[RECORDED INFORMATION]:
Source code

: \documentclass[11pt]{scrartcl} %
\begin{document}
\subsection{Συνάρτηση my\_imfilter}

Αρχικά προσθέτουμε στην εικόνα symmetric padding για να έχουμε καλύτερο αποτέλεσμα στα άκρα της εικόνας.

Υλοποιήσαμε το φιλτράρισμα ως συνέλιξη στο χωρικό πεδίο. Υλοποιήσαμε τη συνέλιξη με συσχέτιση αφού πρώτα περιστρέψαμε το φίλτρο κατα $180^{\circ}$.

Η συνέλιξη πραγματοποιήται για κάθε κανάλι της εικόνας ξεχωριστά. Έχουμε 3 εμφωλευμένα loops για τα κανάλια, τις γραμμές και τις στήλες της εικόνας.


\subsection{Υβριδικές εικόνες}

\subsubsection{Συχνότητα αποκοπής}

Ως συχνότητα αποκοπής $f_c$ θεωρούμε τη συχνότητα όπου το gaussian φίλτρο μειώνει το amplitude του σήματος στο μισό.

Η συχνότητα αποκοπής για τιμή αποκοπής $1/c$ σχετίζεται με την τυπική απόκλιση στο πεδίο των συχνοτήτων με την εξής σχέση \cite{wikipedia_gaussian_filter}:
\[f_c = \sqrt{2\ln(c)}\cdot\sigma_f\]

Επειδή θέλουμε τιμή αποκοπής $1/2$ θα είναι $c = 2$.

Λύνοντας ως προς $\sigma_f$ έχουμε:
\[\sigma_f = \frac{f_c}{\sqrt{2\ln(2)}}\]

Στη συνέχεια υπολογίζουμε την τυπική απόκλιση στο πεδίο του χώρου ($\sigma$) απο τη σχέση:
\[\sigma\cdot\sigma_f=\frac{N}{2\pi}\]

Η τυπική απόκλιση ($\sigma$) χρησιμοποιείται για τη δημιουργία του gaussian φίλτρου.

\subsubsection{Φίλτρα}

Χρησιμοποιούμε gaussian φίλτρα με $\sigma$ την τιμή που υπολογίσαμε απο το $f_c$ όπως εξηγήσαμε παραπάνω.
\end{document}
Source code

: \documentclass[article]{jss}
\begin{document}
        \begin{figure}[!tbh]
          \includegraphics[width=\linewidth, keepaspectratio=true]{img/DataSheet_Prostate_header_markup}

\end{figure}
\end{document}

[EXERCISE GOAL]:
Precisely as given, transcribe all of the entries above.

[ANSWER SPACE]:
Source code

: \documentclass[11pt]{scrartcl} %
\begin{document}
\subsection{Συνάρτηση my\_imfilter}

Αρχικά προσθέτουμε στην εικόνα symmetric padding για να έχουμε καλύτερο αποτέλεσμα στα άκρα της εικόνας.

Υλοποιήσαμε το φιλτράρισμα ως συνέλιξη στο χωρικό πεδίο. Υλοποιήσαμε τη συνέλιξη με συσχέτιση αφού πρώτα περιστρέψαμε το φίλτρο κατα $180^{\circ}$.

Η συνέλιξη πραγματοποιήται για κάθε κανάλι της εικόνας ξεχωριστά. Έχουμε 3 εμφωλευμένα loops για τα κανάλια, τις γραμμές και τις στήλες της εικόνας.


\subsection{Υβριδικές εικόνες}

\subsubsection{Συχνότητα αποκοπής}

Ως συχνότητα αποκοπής $f_c$ θεωρούμε τη συχνότητα όπου το gaussian φίλτρο μειώνει το amplitude του σήματος στο μισό.

Η συχνότητα αποκοπής για τιμή αποκοπής $1/c$ σχετίζεται με την τυπική απόκλιση στο πεδίο των συχνοτήτων με την εξής σχέση \cite{wikipedia_gaussian_filter}:
\[f_c = \sqrt{2\ln(c)}\cdot\sigma_f\]

Επειδή θέλουμε τιμή αποκοπής $1/2$ θα είναι $c = 2$.

Λύνοντας ως προς $\sigma_f$ έχουμε:
\[\sigma_f = \frac{f_c}{\sqrt{2\ln(2)}}\]

Στη συνέχεια υπολογίζουμε την τυπική απόκλιση στο πεδίο του χώρου ($\sigma$) απο τη σχέση:
\[\sigma\cdot\sigma_f=\frac{N}{2\pi}\]

Η τυπική απόκλιση ($\sigma$) χρησιμοποιείται για τη δημιουργία του gaussian φίλτρου.

\subsubsection{Φίλτρα}

Χρησιμοποιούμε gaussian φίλτρα με $\sigma$ την τιμή που υπολογίσαμε απο το $f_c$ όπως εξηγήσαμε παραπάνω.
\end{document}
Source code

: \documentclass[article]{jss}
\begin{document}
        \begin{figure}[!tbh]
          \includegraphics[width=\linewidth, keepaspectratio=true]{img/DataSheet_Prostate_header_markup}

\end{figure}
\end{document}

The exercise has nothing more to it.